まあ、響ちゃんはまったく気にしてない……というか気づいていないっぽいけど。

 

「犯人は怪盗デラックスだ!!」

 

「「「「「怪盗デラックス?」」」」」

 

「うん……たぶん……?」

 

「なんだよそりゃ……」

 

「知らないよ!?私の頭に急に出てきたんだから!」

 

「怪盗なんて、突拍子もなさすぎるだろ」

 

なにそれ?

いったいどういう推理をすればそんな突拍子もないものがでてくるんだ?

クリスちゃんが呆れるのも無理はない。

見ると響ちゃんも少し不思議がっている。

 

「ん?でらっくす……。あ、そうだ。さっきの……」

 

そう言って響ちゃんが取り出したのはDXと書かれた謎のカード。

なんだろうこれ?見たことないけど……。

 

「あれ?これなに?」

 

「わからないけど、さっき机の上にあったんだけ……ってうわあ!?」

 

すると、突如としてカードのDXの文字がまばゆい輝きを放ちだす。

するとそこから何者かの立体映像が流れてきた。

シルクハットに漆黒のマント、ロボットのような、それでいて仮面をかぶった人間にも見える。

 

『予告上、本日5分後にドラえもんの鈴をいただきにまいります。
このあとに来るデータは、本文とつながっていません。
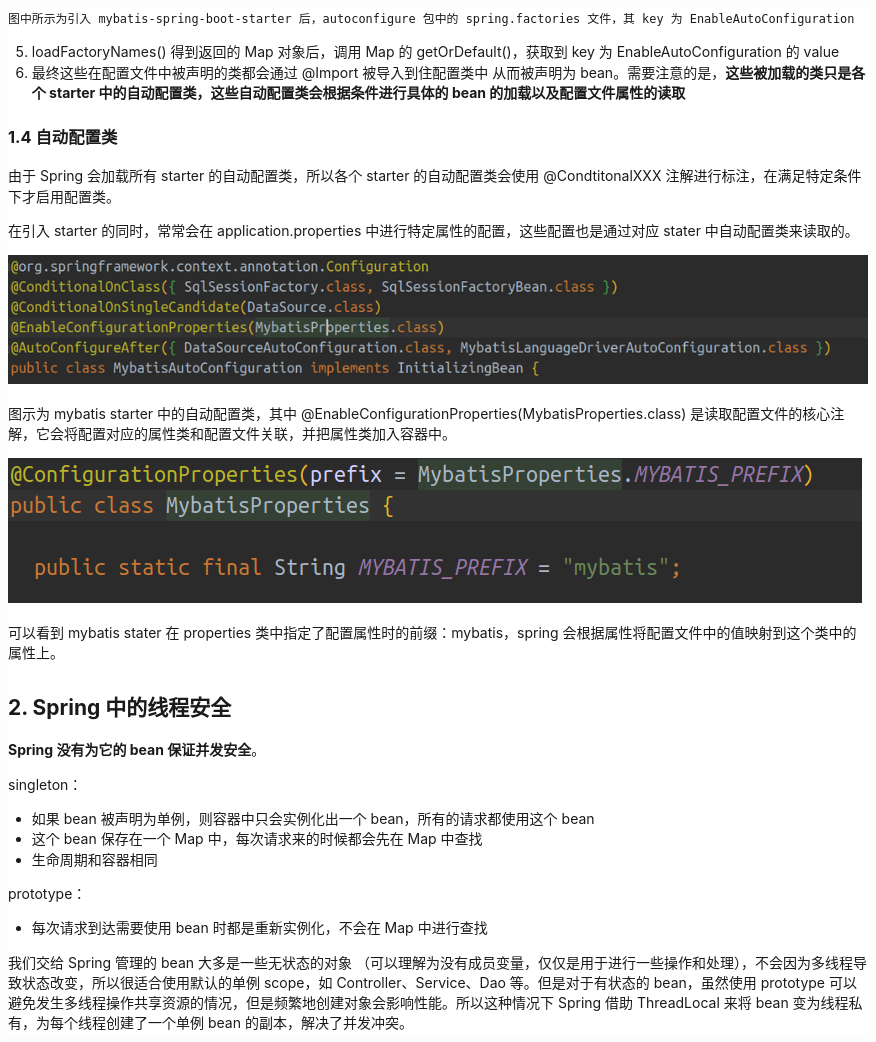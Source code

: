     图中所示为引入 mybatis-spring-boot-starter 后，autoconfigure 包中的 spring.factories 文件，其 key 为 EnableAutoConfiguration

5. loadFactoryNames() 得到返回的 Map 对象后，调用 Map 的 getOrDefault()，获取到 key 为 EnableAutoConfiguration 的 value
6. 最终这些在配置文件中被声明的类都会通过 @Import 被导入到住配置类中 从而被声明为 bean。需要注意的是，**这些被加载的类只是各个 starter 中的自动配置类，这些自动配置类会根据条件进行具体的 bean 的加载以及配置文件属性的读取**

### 1.4 自动配置类

由于 Spring 会加载所有 starter 的自动配置类，所以各个 starter 的自动配置类会使用 @CondtitonalXXX 注解进行标注，在满足特定条件下才启用配置类。

在引入 starter 的同时，常常会在 application.properties 中进行特定属性的配置，这些配置也是通过对应 stater 中自动配置类来读取的。

![mybatis autoconfiguration](img/mybatis_autoconfiguration.png)

图示为 mybatis starter 中的自动配置类，其中 @EnableConfigurationProperties(MybatisProperties.class) 是读取配置文件的核心注解，它会将配置对应的属性类和配置文件关联，并把属性类加入容器中。

![mybatis properties](img/mybatis_properties.png)

可以看到 mybatis stater 在 properties 类中指定了配置属性时的前缀：mybatis，spring 会根据属性将配置文件中的值映射到这个类中的属性上。

## 2. Spring 中的线程安全

**Spring 没有为它的 bean 保证并发安全**。

singleton：

* 如果 bean 被声明为单例，则容器中只会实例化出一个 bean，所有的请求都使用这个 bean
* 这个 bean 保存在一个 Map 中，每次请求来的时候都会先在 Map 中查找
* 生命周期和容器相同

prototype：

* 每次请求到达需要使用 bean 时都是重新实例化，不会在 Map 中进行查找

我们交给 Spring 管理的 bean 大多是一些无状态的对象 （可以理解为没有成员变量，仅仅是用于进行一些操作和处理），不会因为多线程导致状态改变，所以很适合使用默认的单例 scope，如 Controller、Service、Dao 等。但是对于有状态的 bean，虽然使用 prototype 可以避免发生多线程操作共享资源的情况，但是频繁地创建对象会影响性能。所以这种情况下 Spring 借助 ThreadLocal 来将 bean 变为线程私有，为每个线程创建了一个单例 bean 的副本，解决了并发冲突。
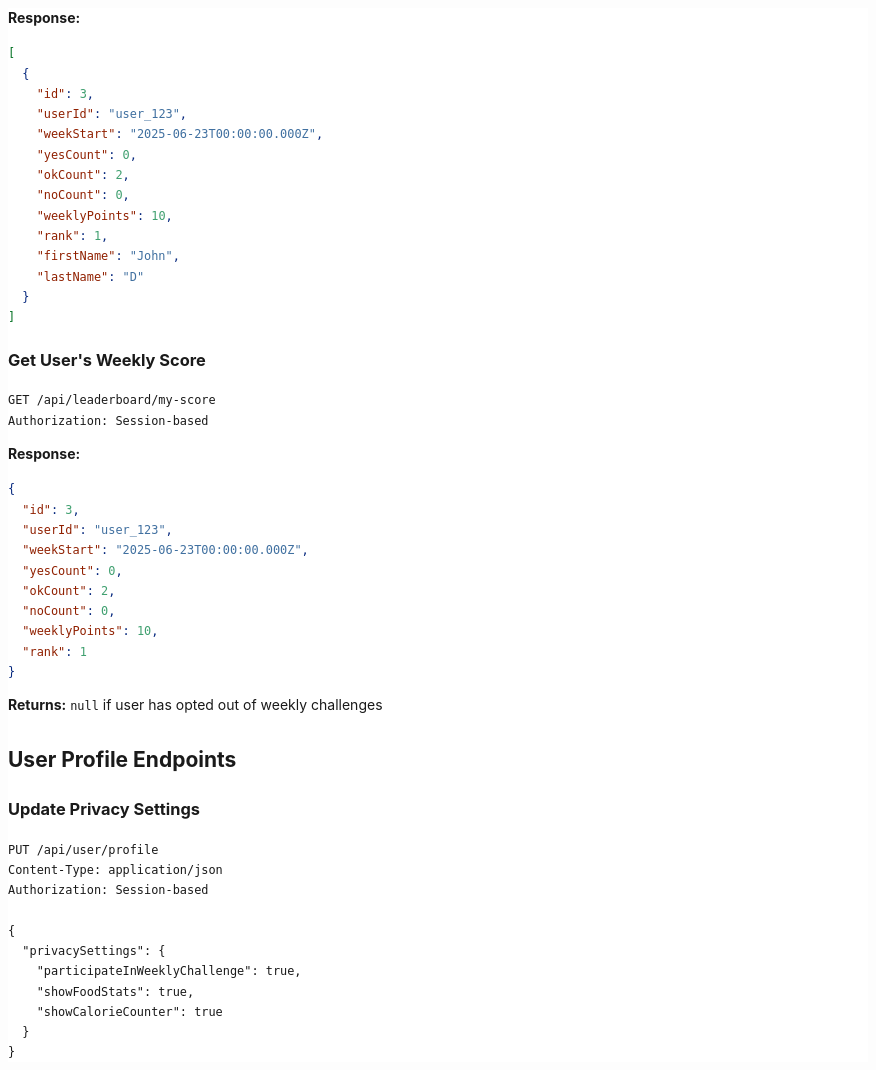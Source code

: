 **Response:**
```json
[
  {
    "id": 3,
    "userId": "user_123",
    "weekStart": "2025-06-23T00:00:00.000Z",
    "yesCount": 0,
    "okCount": 2,
    "noCount": 0,
    "weeklyPoints": 10,
    "rank": 1,
    "firstName": "John",
    "lastName": "D"
  }
]
```

### Get User's Weekly Score
```http
GET /api/leaderboard/my-score
Authorization: Session-based
```

**Response:**
```json
{
  "id": 3,
  "userId": "user_123",
  "weekStart": "2025-06-23T00:00:00.000Z",
  "yesCount": 0,
  "okCount": 2,
  "noCount": 0,
  "weeklyPoints": 10,
  "rank": 1
}
```

**Returns:** `null` if user has opted out of weekly challenges

## User Profile Endpoints

### Update Privacy Settings
```http
PUT /api/user/profile
Content-Type: application/json
Authorization: Session-based

{
  "privacySettings": {
    "participateInWeeklyChallenge": true,
    "showFoodStats": true,
    "showCalorieCounter": true
  }
}
```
怪盗DX……』

 

そう言い残し、映像は終わった。

……まさか本当だったとは。

 

「ほら、私の言ったとおりでしょ」

 

「「「「「・・・・・・・・・・・・」」」」」

 

何か釈然としない空気が漂うなか、響ちゃんは自分の推理が当たったことについてはしゃぎだす。

自分でも疑ってたくせに……。

 

「……で、その怪盗デラックスはどこにいるんだ?」

 

「いや、そこまでは……」

 

犯人が誰か、というところまではわかったけど肝心の場所がわからない。

でも大丈夫、こういう時は……。

 

「響ちゃん。この“手掛かりレンズ”を使うんだ」

 

「うん。わかった」

 

手掛かりレンズは虫眼鏡型のひみつ道具でレンズを覗くと事件の手掛かりになる絵が浮かび上がる。

響ちゃんは早速手掛かりレンズを覗き始める。

 

「あ、なんか浮かび上がってきた!」

 

「なんだこりゃ……?」

 

「チフォージュ・シャトーみたい……」

 

そこに浮かんだのは空を飛ぶ大きな城みたいな建物だ。

確かにチフォージュ・シャトーにも似ているけど、違う。

僕はこの建物がなんなのかを知っている。

 

「ドラえもん。これなんなのかわかる?」

 

「これは……ひみつ道具博物館だ!!」

 

「「「「ひみつ道具博物館!?」」」」

 

皆が驚きの声を上げるなか、僕はレンズの建物を見据える……。

これが新たなる冒険の始まりになるだなんて夢にも思わずに……。




お久しぶりです。はんたーです。
大変お待たせしました。
色々あってストックそこまでたまってませんが、ボチボチ再開します。